- **RECORDS SUPPLIED**
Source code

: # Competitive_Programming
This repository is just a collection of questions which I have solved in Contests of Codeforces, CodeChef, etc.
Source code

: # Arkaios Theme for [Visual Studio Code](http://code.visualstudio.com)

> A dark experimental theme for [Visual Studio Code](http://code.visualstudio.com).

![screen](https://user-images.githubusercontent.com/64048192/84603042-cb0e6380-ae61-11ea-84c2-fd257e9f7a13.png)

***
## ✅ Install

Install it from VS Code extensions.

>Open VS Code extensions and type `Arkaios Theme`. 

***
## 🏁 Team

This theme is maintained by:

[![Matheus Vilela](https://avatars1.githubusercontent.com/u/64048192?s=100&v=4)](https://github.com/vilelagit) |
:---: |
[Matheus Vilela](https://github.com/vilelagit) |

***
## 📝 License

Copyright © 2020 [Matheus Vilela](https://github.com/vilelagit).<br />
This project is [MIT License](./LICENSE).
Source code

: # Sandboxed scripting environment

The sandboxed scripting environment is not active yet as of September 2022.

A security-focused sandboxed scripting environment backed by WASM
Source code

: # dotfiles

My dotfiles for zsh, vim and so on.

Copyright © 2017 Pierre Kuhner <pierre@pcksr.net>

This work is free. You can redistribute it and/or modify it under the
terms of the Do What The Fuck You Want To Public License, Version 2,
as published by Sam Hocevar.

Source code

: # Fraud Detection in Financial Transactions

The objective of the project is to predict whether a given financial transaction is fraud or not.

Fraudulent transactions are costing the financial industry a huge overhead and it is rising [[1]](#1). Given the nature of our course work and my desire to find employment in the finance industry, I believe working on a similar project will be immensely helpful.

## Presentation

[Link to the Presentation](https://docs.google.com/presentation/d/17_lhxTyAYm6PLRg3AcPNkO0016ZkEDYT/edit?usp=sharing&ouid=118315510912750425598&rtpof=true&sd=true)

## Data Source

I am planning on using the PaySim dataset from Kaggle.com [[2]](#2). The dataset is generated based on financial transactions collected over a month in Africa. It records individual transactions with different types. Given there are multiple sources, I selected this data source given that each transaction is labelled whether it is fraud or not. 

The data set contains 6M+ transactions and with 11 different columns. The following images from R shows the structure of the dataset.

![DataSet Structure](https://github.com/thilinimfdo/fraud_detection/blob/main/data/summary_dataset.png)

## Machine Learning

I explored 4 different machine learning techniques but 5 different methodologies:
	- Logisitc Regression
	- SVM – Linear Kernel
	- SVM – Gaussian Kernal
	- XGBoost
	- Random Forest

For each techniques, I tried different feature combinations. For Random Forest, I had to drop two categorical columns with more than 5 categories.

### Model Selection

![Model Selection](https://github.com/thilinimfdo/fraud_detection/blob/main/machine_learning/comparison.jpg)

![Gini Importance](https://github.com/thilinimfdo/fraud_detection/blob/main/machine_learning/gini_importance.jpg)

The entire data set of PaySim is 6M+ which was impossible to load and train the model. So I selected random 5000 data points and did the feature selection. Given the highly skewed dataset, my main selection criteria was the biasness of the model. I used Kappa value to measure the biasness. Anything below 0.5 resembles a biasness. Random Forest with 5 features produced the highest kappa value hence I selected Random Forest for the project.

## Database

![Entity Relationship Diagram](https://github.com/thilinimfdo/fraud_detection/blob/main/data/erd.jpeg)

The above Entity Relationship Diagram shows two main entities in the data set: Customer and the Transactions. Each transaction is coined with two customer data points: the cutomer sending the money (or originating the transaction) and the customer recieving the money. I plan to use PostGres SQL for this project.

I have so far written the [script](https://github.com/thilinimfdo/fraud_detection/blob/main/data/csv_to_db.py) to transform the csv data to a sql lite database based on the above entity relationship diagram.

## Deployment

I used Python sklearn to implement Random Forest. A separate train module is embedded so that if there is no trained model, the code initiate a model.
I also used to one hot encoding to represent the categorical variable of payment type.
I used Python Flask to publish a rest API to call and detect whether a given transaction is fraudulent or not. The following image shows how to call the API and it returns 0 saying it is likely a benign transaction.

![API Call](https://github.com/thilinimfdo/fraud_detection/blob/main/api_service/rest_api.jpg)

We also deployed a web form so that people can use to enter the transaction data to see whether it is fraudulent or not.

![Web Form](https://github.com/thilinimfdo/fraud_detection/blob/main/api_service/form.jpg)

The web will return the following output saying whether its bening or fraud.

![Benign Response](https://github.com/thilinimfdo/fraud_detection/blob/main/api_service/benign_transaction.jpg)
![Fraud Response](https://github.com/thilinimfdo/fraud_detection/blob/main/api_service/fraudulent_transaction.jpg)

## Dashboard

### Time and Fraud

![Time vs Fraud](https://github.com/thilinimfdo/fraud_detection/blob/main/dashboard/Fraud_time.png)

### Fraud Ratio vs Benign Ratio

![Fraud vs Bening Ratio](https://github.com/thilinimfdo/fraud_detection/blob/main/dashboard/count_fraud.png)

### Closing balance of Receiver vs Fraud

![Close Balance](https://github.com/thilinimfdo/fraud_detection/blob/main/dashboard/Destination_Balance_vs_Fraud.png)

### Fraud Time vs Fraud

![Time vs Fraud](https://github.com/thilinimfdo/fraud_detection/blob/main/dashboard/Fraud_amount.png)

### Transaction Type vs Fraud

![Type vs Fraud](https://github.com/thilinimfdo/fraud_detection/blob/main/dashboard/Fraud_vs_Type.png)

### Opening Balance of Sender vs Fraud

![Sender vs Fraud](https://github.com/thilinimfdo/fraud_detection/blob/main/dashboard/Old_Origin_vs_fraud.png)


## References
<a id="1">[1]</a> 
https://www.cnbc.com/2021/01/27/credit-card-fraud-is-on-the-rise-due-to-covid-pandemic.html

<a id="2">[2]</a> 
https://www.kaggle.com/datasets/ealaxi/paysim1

- **PROBLEM TO WORK ON**
Which lines of the records above contain the word "githubusercontent"? Show each of them.

- **OUTPUT**
![screen](https://user-images.githubusercontent.com/64048192/84603042-cb0e6380-ae61-11ea-84c2-fd257e9f7a13.png)
[![Matheus Vilela](https://avatars1.githubusercontent.com/u/64048192?s=100&v=4)](https://github.com/vilelagit) |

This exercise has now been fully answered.